[Engine-devel] bridgless networks
Hi All Lately I've been working on a design of bridge-less network feature in the engine. You can see it in http://www.ovirt.org/wiki/Features/Design/Network/Bridgeless_Networks#Bridge... Please review the design. Note, there are some open issues, you can find in the relevant section. Reviews and comments are very welcome. Thanks, Roy
I think that in the UI we should automatically check the "bridged" for VM networks, and uncheck it for non-VM ones. In the future, when we'll support more network types that can run VMs without a bridge (VEPA/VNLink/SRIOV) then we would change this logic. As for the open issues: [1] if a network is checked with "allowToRunVms" and an underlying host will need an un-bridged(SRIOV...) network to fulfil that how do we treat that during monitoring? we should be able to distinguish on interfaces that can run vm with/without bridge and deduce that cluster compatibility didn't break [oved] We will be able to make this distinction.
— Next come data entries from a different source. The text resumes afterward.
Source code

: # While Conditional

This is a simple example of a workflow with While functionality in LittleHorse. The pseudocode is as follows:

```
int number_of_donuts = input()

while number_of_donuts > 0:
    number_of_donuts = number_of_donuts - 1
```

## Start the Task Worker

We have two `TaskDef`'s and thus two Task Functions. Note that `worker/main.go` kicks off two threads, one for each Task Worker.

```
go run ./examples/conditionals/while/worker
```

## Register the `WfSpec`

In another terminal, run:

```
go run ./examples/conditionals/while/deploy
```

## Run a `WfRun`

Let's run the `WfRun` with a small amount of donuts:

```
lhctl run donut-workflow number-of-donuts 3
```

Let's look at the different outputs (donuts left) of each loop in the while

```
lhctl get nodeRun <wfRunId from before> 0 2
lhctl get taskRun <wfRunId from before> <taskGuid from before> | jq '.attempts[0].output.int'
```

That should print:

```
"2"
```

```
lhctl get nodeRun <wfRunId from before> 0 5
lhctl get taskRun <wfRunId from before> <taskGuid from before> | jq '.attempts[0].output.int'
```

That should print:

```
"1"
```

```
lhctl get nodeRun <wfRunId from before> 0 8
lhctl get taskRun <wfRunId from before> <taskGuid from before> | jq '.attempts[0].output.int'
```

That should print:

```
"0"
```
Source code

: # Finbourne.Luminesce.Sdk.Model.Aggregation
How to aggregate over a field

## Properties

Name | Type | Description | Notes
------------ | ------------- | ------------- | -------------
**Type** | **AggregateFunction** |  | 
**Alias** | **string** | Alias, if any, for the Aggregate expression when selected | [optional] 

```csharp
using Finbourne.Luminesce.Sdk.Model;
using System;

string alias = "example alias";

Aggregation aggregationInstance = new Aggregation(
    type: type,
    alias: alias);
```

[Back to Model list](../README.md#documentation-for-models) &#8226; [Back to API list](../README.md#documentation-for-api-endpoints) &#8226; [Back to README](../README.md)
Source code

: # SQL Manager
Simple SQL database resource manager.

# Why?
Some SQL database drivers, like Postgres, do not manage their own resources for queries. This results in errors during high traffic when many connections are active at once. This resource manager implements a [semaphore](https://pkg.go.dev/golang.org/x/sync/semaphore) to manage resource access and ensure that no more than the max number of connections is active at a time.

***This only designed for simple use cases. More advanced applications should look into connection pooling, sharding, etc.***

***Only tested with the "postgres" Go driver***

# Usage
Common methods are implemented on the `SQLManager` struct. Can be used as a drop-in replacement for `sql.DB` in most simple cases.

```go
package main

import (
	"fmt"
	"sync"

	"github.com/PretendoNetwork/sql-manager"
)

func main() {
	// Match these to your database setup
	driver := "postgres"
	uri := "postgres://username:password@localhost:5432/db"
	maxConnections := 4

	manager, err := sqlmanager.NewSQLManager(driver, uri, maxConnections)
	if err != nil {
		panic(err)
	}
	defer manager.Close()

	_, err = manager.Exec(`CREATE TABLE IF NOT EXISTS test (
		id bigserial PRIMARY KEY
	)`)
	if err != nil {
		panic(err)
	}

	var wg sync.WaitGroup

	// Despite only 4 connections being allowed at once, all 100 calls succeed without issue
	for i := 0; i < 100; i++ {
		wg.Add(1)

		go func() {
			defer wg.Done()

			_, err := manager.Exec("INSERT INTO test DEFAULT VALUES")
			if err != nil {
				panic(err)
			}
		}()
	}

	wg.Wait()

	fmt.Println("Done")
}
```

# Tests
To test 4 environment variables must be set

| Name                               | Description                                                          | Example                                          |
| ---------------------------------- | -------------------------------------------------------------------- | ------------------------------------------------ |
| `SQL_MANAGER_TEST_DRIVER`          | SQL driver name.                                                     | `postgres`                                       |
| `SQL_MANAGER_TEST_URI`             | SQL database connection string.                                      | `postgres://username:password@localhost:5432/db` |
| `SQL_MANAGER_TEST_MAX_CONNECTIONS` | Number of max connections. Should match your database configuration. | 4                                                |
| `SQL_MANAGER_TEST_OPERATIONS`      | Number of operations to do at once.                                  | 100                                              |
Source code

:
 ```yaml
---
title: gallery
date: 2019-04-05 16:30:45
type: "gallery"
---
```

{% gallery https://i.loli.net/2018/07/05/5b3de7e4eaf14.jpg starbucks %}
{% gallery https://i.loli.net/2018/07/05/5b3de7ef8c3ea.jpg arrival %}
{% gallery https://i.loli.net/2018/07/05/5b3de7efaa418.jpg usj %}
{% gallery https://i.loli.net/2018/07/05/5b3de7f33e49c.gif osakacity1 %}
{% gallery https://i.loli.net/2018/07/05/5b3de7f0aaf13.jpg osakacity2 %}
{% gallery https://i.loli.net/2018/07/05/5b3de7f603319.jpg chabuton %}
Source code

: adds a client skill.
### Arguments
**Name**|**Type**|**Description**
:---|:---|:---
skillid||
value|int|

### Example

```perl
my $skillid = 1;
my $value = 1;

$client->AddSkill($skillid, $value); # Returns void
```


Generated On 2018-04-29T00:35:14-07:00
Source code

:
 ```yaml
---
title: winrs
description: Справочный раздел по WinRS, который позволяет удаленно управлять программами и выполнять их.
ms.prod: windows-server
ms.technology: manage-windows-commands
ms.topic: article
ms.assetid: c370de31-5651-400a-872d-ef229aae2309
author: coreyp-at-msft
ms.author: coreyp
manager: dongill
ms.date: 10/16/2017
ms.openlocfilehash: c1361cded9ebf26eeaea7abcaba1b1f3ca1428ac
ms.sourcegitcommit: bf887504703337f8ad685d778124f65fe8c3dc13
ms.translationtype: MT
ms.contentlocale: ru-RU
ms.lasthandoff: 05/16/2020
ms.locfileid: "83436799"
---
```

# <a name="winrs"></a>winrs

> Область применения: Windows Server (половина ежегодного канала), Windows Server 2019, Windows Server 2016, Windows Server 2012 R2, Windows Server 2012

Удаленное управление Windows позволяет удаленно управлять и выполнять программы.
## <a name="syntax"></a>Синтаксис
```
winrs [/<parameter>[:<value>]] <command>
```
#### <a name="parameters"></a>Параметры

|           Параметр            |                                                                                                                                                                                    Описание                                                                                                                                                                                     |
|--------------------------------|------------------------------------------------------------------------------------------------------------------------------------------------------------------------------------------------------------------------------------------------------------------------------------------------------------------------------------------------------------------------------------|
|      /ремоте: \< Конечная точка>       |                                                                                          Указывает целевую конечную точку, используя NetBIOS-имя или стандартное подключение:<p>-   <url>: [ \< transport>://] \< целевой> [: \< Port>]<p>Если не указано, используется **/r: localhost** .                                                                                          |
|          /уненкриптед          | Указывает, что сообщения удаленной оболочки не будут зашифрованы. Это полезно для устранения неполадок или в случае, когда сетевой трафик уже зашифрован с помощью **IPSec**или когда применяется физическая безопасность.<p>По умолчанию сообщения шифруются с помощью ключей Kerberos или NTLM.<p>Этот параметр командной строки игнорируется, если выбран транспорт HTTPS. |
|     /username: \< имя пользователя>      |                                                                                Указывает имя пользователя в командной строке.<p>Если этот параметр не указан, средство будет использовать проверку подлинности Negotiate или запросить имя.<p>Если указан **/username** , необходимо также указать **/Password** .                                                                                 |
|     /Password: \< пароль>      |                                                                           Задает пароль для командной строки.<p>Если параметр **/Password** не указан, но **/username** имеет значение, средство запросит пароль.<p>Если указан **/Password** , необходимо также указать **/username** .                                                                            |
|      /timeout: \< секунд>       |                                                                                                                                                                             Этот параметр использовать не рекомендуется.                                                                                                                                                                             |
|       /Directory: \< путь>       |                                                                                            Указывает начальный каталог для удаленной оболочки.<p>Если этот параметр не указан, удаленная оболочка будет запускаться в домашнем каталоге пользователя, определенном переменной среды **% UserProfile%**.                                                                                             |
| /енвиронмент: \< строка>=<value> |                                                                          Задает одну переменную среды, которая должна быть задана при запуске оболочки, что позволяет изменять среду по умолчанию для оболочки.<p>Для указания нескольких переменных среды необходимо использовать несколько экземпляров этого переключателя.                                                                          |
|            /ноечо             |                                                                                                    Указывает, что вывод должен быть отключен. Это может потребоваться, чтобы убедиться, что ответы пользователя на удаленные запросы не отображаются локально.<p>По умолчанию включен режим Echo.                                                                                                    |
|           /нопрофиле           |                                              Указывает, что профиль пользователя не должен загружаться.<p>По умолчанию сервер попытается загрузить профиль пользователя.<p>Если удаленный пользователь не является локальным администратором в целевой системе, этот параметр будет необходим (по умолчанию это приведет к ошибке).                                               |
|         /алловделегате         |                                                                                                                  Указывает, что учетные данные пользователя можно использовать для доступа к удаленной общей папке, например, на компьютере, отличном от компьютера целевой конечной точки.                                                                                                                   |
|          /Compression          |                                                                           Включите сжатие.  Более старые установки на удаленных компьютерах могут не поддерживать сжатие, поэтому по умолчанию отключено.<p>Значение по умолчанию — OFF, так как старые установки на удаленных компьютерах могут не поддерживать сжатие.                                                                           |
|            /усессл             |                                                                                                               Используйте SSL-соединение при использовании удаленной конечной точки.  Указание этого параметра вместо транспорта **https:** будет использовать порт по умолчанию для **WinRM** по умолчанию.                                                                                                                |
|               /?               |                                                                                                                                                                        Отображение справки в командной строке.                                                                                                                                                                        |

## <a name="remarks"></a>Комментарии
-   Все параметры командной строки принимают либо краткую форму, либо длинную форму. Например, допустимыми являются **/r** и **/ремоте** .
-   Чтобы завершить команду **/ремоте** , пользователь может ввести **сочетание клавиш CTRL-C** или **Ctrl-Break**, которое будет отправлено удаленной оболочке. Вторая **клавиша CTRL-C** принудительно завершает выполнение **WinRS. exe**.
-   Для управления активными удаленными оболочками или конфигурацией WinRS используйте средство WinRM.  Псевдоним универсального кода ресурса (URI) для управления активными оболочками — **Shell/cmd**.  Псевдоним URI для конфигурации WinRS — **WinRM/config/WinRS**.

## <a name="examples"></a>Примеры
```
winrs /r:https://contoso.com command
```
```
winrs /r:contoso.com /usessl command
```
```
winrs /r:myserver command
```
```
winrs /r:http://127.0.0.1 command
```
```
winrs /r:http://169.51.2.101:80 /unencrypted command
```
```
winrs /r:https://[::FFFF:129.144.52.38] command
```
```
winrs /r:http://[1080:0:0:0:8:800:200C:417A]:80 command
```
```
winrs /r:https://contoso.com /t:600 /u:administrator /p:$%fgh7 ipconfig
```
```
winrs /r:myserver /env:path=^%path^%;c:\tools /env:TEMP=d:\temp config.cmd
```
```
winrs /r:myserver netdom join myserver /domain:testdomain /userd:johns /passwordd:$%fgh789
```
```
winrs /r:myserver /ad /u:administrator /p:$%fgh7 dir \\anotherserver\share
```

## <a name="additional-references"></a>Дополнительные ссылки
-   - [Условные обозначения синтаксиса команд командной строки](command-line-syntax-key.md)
Less relevant for today, but will be relevant in the future. [2] if, for some reason an admin wants a non VM network to be bridged, should we allow it? [oved] I would allow it. ----- Original Message -----
From: "Roy Golan" <rgolan@redhat.com> To: engine-devel@ovirt.org Sent: Monday, February 6, 2012 4:47:11 PM Subject: [Engine-devel] bridgless networks
Hi All
Lately I've been working on a design of bridge-less network feature in the engine. You can see it in http://www.ovirt.org/wiki/Features/Design/Network/Bridgeless_Networks#Bridge...
Please review the design. Note, there are some open issues, you can find in the relevant section. Reviews and comments are very welcome.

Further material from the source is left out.